Plain-text document sources
----

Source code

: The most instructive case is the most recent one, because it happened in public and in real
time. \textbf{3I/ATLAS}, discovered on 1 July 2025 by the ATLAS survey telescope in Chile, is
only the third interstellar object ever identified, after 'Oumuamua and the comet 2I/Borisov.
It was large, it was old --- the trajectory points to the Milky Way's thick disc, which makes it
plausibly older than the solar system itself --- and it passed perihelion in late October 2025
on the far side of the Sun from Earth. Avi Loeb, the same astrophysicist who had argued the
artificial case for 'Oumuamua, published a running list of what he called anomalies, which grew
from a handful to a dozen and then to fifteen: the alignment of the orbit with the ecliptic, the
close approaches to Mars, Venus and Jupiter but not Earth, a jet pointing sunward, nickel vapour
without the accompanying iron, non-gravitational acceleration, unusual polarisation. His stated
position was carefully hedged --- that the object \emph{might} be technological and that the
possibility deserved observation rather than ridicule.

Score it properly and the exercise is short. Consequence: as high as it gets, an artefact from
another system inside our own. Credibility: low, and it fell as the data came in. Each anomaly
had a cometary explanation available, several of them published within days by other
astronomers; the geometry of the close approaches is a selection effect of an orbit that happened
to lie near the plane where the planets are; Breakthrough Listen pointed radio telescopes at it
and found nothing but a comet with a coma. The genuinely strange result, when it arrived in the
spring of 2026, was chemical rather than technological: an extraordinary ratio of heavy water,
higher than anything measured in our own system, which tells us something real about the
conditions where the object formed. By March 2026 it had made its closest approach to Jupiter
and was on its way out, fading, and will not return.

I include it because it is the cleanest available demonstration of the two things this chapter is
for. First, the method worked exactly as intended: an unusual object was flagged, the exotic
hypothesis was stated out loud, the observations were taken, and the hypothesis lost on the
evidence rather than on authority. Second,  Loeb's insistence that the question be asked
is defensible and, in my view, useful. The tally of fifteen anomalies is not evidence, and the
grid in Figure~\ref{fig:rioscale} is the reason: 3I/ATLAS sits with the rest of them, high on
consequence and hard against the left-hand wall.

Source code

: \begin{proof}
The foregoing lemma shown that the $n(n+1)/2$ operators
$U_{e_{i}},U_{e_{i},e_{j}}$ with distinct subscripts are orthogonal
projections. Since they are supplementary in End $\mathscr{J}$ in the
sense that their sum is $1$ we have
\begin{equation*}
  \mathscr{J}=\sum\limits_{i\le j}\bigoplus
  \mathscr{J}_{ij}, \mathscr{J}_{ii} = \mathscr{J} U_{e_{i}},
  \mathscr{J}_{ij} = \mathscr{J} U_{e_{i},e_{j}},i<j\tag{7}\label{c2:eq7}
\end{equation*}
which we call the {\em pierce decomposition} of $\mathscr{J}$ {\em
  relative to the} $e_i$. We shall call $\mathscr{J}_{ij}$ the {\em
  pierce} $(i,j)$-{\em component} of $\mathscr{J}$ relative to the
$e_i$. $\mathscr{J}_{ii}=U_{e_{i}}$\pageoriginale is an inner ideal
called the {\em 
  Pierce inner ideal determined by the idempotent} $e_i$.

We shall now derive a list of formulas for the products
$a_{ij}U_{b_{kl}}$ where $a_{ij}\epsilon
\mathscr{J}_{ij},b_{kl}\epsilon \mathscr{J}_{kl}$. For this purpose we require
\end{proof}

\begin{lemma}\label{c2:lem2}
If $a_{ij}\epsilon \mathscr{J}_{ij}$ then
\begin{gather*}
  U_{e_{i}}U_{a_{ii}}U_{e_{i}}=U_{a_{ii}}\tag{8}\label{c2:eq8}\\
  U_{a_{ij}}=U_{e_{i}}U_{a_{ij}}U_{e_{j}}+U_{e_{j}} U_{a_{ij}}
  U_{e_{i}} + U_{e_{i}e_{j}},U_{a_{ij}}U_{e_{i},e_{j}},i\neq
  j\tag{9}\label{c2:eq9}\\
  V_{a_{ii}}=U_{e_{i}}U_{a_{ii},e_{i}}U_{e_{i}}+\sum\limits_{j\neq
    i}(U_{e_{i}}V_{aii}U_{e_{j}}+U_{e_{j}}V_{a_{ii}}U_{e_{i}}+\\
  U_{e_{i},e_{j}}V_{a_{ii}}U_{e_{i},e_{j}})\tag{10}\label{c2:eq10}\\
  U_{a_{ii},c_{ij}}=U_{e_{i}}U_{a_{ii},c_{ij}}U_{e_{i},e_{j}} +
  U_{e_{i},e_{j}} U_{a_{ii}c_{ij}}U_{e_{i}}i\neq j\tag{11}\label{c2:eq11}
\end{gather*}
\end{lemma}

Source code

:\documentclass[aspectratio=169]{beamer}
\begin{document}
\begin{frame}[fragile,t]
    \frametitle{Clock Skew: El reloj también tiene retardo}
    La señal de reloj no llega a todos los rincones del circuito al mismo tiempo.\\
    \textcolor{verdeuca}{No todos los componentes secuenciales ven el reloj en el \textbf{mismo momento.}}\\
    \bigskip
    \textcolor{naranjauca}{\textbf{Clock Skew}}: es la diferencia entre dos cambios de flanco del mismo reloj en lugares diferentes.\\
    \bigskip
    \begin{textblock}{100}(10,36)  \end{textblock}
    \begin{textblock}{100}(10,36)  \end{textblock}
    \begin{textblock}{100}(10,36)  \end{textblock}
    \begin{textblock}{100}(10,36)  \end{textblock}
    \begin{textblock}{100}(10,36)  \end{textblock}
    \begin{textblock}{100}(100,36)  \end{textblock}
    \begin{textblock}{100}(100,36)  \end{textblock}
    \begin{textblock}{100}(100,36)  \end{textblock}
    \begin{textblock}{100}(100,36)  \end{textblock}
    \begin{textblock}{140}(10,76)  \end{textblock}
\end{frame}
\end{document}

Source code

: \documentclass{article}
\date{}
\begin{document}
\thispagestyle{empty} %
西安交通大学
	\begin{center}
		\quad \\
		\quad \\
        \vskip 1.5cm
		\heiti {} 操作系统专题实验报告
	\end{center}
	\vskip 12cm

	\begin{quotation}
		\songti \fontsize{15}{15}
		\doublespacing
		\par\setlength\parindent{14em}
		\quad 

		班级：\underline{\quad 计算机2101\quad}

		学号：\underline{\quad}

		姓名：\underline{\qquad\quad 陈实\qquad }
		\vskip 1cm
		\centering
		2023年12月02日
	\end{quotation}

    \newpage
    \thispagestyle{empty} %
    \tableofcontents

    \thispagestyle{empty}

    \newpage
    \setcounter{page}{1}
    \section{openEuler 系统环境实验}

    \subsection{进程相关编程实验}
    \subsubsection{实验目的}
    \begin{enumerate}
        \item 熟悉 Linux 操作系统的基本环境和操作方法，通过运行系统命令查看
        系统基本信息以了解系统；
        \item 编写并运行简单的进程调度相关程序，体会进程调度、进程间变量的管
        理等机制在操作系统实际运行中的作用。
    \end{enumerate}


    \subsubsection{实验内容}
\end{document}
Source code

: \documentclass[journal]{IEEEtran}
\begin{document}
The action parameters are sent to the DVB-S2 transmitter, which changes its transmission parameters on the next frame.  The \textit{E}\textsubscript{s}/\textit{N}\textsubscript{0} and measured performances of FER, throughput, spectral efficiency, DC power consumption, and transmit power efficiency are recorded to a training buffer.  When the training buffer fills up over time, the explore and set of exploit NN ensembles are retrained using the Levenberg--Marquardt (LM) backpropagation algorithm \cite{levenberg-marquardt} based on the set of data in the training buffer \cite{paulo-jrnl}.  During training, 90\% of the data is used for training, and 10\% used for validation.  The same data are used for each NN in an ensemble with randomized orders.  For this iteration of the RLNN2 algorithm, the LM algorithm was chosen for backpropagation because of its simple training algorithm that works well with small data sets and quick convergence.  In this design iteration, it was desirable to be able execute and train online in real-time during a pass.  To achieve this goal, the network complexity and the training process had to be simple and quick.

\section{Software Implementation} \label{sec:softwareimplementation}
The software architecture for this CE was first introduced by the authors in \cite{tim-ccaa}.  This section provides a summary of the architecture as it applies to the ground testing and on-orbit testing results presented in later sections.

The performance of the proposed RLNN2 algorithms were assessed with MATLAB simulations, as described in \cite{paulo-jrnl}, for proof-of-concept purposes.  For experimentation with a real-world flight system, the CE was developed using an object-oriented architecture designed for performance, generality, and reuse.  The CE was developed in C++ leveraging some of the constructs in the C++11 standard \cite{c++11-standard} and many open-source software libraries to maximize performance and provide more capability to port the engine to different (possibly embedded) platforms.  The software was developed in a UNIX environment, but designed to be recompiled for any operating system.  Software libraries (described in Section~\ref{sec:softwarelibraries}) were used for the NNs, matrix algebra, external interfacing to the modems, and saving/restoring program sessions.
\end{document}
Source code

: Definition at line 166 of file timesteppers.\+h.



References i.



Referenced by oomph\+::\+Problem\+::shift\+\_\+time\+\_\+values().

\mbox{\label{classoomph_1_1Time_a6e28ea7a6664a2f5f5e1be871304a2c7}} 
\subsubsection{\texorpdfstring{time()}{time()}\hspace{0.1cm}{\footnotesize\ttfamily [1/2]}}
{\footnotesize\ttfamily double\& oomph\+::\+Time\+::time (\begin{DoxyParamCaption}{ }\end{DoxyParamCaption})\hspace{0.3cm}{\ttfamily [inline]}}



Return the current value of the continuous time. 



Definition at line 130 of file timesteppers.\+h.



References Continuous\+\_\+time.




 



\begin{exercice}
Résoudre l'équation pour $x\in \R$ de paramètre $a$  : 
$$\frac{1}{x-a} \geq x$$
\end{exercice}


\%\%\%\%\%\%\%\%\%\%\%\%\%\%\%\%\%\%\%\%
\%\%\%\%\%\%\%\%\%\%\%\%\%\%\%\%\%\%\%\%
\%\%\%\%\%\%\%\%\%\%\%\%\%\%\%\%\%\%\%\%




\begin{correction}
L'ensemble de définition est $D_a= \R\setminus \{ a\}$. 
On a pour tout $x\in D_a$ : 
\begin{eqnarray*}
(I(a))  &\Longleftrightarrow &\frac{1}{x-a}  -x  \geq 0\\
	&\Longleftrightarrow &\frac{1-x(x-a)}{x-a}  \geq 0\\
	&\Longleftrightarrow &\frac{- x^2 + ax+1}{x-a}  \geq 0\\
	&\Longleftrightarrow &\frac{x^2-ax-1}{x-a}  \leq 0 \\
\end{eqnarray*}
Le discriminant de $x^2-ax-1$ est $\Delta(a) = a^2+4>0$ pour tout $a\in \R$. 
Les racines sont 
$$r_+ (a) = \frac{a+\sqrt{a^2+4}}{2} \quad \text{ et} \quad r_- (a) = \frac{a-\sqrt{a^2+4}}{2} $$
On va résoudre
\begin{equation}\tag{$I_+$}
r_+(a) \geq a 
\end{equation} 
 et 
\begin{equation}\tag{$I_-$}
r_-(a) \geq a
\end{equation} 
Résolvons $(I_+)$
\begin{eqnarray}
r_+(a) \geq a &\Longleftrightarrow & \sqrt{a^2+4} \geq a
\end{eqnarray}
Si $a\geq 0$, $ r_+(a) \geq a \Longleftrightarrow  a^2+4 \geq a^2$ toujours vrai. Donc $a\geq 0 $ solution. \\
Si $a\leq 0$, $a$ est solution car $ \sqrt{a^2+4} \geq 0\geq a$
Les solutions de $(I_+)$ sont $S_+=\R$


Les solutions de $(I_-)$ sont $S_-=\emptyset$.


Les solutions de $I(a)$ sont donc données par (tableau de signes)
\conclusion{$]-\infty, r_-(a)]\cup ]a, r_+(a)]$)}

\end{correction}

----

- THE TASK -
State the number of lines in these entries where the word "them" occurs, without any other words.

- THE COMPLETED TASK -
2